Letters To The Editor


October 17, 2002

Wildlife refuge isn't the place for hunting

The Patuxent National Wildlife Research Refuge has certainly engaged in promising work for endangered animals such as bald eagles and whooping cranes. Why then would the U.S. Fish and Wildlife Service allow hunting and trapping on the very land that is supposed to protect animals ("Protected wildlife emerge from hiding," Oct. 8)?

Public opinion polls have shown that most Americans oppose the recreational and commercial killing of wildlife on national wildlife refuges.

Unfortunately, the Patuxent refuge is placing the interests of a fringe minority (hunters and trappers comprise only 2 percent of Maryland's population) over those of the vast majority, who believe that wildlife should be protected on public land -- especially on land labeled a "refuge."

Management of wildlife refuges should emphasize wildlife preservation and habitat protection and restoration.

It is time to stop the killing at Patuxent and turn the refuges back into refuges.

Tracey McIntire

Silver Spring

The writer is media coordinator for the Fund for Animals.

Nobel Prize rewards Carter's good works

As a longtime admirer of former President Jimmy Carter, I am delighted that he is the 2002 recipient of the Nobel Peace Prize ("Jimmy Carter wins Nobel Peace Prize for `untiring efforts,'" Oct. 12).

During and since his presidency, Mr.
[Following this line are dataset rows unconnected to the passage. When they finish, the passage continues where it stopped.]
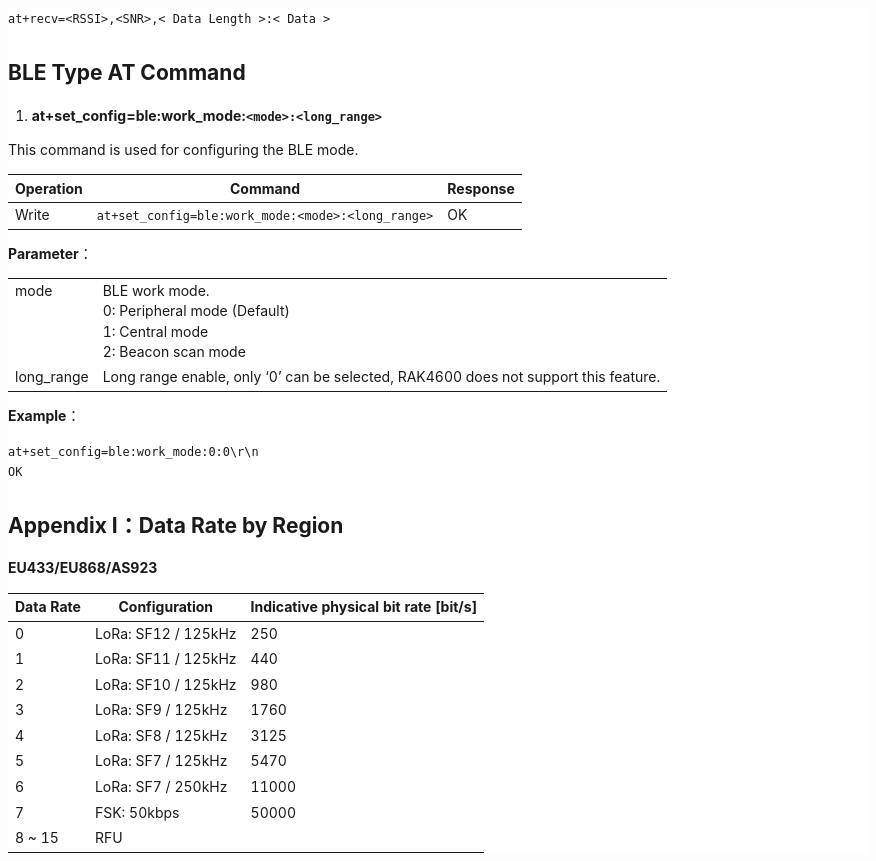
 ```
at+recv=<RSSI>,<SNR>,< Data Length >:< Data >
```

## BLE Type AT Command

1. <b>at+set_config=ble:work_mode:`<mode>:<long_range>`</b>

This command is used for configuring the BLE mode.

|Operation|Command|Response|
|---------|-------|--------|
|Write|`at+set_config=ble:work_mode:<mode>:<long_range>`|OK|

**Parameter**：
<table style="text-align: left">
<tbody>
        <tr>
            <td>mode</td>
            <td>BLE work mode.<br>0: Peripheral mode (Default)<br>1: Central mode<br>2: Beacon scan mode</td>
        </tr>
        <tr>
            <td>long_range</td>
            <td>Long range enable, only ‘0’ can be selected, RAK4600 does not support this feature.</td>
        </tr>
</tbody>
</table>

**Example**：
```
at+set_config=ble:work_mode:0:0\r\n
OK
```

## Appendix I：Data Rate by Region

<b>EU433/EU868/AS923</b>

|Data Rate|   Configuration   |Indicative physical bit rate [bit/s]|
|---------|-------------------|------------------------------------|
|   0     |LoRa: SF12 / 125kHz|                 250                |
|   1     |LoRa: SF11 / 125kHz|                 440                |
|   2     |LoRa: SF10 / 125kHz|                 980                |
|   3     |LoRa: SF9 / 125kHz |                 1760               |
|   4     |LoRa: SF8 / 125kHz |                 3125               |
|   5     |LoRa: SF7 / 125kHz |                 5470               |
|   6     |LoRa: SF7 / 250kHz |                 11000              |
|   7     |FSK: 50kbps        |                 50000              |
| 8 ~ 15  |RFU                |                                    |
Carter has worked tirelessly for the good of mankind.

Thanks to the Nobel committee for finally recognizing the man and his unflagging efforts to make this world a better place.

Velva Grebe


Criticism of Bush cheapens the prize

The Sun's Oct. 12 headline should have read "Bush wins Nobel Peace Prize for Jimmy Carter" instead of "Jimmy Carter wins Nobel Peace Prize for `untiring efforts.'"

It was clear from the article that Mr. Carter was awarded the prize to give Mr. Bush a slap in the face. Doesn't that cheapen the meaning of the Nobel Peace Prize?

Bill Scanlon

Ellicott City

A prize for peace, a rush toward war

Last week, the Nobel Prize Committee awarded the Nobel Peace Prize to former President Jimmy Carter in recognition of his lifelong commitment to fostering peaceful solutions to international conflict.
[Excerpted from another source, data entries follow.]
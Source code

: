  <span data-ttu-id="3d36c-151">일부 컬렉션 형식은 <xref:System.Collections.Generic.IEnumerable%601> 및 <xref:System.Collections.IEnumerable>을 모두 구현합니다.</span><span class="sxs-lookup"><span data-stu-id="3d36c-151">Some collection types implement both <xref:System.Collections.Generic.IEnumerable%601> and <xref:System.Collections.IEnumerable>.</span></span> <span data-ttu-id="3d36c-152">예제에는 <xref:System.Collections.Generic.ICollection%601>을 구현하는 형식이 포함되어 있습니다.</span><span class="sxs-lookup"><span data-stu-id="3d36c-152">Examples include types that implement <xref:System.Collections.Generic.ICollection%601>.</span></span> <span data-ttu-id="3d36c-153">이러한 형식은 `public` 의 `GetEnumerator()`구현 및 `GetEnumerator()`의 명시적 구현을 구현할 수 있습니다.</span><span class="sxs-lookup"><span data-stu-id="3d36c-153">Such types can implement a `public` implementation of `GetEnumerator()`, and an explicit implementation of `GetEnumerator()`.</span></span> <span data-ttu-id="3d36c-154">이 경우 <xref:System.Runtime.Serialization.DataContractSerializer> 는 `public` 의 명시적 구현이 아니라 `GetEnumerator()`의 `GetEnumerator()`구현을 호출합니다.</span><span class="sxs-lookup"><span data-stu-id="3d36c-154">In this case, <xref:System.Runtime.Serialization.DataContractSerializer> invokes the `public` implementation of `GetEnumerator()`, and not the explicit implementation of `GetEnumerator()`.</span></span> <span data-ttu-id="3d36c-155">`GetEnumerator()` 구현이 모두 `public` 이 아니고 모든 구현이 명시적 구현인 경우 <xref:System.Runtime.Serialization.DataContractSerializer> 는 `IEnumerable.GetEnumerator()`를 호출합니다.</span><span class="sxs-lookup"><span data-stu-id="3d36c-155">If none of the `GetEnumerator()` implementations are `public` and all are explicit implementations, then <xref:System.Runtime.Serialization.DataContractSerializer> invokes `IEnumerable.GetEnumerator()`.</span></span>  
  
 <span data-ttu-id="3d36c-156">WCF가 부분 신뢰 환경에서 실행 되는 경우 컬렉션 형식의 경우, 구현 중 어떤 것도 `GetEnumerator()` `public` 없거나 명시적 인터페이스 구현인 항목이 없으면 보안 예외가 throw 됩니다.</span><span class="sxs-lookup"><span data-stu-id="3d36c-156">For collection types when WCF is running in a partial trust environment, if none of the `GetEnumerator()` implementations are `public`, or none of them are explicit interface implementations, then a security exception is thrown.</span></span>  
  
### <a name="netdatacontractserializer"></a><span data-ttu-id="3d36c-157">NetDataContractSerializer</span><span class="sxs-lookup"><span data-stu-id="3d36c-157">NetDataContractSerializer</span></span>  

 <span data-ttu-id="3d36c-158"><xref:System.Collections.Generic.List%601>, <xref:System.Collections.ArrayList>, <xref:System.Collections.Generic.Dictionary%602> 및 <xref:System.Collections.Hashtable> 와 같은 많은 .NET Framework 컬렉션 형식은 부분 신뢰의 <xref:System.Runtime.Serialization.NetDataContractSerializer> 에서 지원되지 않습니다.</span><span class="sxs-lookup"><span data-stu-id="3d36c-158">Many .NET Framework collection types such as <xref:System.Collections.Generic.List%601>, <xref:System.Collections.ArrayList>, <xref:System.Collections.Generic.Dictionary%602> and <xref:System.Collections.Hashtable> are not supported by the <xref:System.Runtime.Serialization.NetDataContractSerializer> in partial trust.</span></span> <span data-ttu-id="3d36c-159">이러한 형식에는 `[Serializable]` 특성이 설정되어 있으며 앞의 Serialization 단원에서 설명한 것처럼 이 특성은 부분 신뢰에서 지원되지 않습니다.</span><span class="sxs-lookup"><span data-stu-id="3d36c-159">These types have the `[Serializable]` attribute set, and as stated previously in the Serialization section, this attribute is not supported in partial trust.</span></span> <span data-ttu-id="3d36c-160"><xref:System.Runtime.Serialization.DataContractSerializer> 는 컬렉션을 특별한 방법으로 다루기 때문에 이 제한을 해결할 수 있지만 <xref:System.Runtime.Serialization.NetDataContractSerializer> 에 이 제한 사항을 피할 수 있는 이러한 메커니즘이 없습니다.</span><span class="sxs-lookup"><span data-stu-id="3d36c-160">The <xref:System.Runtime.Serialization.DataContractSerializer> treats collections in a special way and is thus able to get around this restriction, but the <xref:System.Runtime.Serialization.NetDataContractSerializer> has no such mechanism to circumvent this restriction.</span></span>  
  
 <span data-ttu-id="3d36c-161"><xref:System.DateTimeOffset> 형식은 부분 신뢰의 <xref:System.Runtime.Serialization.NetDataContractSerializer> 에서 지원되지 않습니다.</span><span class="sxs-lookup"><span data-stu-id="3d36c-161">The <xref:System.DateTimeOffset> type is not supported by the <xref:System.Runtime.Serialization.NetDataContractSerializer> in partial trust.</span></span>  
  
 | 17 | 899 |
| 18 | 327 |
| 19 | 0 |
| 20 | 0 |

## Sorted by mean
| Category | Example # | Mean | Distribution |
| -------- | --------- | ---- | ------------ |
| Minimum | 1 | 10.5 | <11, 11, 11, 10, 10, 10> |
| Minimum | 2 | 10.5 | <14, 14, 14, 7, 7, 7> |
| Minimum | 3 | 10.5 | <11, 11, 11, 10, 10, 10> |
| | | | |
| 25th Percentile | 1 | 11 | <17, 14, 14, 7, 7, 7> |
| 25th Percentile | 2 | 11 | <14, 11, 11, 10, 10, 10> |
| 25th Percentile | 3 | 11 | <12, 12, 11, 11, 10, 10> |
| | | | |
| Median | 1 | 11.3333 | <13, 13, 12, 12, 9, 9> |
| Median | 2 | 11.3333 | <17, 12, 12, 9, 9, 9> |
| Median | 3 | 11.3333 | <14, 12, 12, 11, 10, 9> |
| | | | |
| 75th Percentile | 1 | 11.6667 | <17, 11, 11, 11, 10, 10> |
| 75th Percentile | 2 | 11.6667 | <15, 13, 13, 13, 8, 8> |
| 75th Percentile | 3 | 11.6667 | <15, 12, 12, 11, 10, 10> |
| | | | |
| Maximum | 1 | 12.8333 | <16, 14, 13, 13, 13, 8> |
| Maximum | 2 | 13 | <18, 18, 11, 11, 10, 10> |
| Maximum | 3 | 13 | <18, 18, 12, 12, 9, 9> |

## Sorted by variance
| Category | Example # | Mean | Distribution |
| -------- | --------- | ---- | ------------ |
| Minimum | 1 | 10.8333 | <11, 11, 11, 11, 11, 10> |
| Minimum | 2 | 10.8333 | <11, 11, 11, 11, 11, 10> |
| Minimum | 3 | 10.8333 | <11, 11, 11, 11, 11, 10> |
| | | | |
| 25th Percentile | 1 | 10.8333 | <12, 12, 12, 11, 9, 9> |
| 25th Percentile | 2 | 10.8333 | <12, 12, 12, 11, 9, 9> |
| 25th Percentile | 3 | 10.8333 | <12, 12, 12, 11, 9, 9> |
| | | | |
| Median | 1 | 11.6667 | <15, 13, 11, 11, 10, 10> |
On the same day, Congress handed a virtually blank check to our president to wage pre-emptive war on Iraq, a nation with a GDP less than that of Idaho, because we are afraid that country may be developing weapons of mass destruction that it may intend to use against us at some indeterminate date in the future, and that may (or may not) be capable of actually reaching our shores ("Congress OKs Bush's use of force," Oct. 11).
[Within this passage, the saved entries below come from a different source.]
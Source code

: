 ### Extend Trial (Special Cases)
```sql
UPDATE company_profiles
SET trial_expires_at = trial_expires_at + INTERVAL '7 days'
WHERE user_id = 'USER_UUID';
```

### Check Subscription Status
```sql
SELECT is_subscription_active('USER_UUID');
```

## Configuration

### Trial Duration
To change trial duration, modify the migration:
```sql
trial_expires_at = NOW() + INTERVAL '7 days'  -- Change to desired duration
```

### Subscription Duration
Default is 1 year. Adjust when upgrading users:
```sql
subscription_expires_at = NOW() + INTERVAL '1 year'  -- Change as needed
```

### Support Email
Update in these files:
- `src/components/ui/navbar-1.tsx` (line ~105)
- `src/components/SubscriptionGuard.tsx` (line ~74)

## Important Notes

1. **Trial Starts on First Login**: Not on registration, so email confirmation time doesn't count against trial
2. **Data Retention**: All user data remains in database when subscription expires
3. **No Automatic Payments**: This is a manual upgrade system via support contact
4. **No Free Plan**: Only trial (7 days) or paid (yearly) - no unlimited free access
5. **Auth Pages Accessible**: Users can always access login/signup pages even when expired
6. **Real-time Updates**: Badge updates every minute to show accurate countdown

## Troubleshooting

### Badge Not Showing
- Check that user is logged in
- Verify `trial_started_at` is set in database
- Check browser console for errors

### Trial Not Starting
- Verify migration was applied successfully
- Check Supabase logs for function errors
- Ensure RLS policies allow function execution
History will determine which event is more reflective of the true meaning of America in the 21st century -- a world view based on hope for a better tomorrow or a world view based solely on fear.

Sheldon H. Laskin


Let's attack Iraq only as a last resort

I was disappointed, although not too surprised, that Congress gave President Bush the go-ahead to use all "necessary and appropriate" force against Iraq ("Congress OKs Bush's use of force," Oct. 11).

While I would certainly like to see someone other than Saddam Hussein in power, I do not think the White House has made a convincing case for attacking Iraq. However, since the resolution has passed, I only hope President Bush will, as he says he will, use the authority given him by Congress only as a last resort.

I also hope that when Mr. Bush executes this resolution, he will have a clearer idea of what he plans to do after he invades Iraq -- and I hope he tells us that plan.

Helen Sullivan


Name-calling column belonged in tabloids

I was disappointed The Sun chose to print Cal Thomas' sophomoric screed on "San Francisco Democrats" and their efforts to thwart President Bush's decision to invade Iraq ("Far left's grip strangling Democratic Party," Opinion Commentary, Oct. 9).

Just what is a "San Francisco Democrat?"

And, as for Mr. Thomas' hyperbolic inference that President Clinton was "the biggest liar in presidential history," may I suggest he examine the records of Richard "I am not a crook" Nixon and Ronald "I had no idea that I violated the Boland Amendment" Reagan.

Mr. Thomas' name-calling rants may be worthy of supermarket journals but not The Sun.

Arthur Laupus


Park School founders broke barriers

While Frederick Rasmussen offers a sunny history of the Park School and a masterful explication of its progressive education philosophy, his article omits a key impetus behind the foundation of the school ("In 1912, Park School started revolution," Oct. 12).

Baltimore's private school culture of the early 20th century featured an anti-Semitism that precluded the sons and daughters of Jewish merchants from attending more "mainstream" private schools. Park School was founded as a response to this disenfranchisement.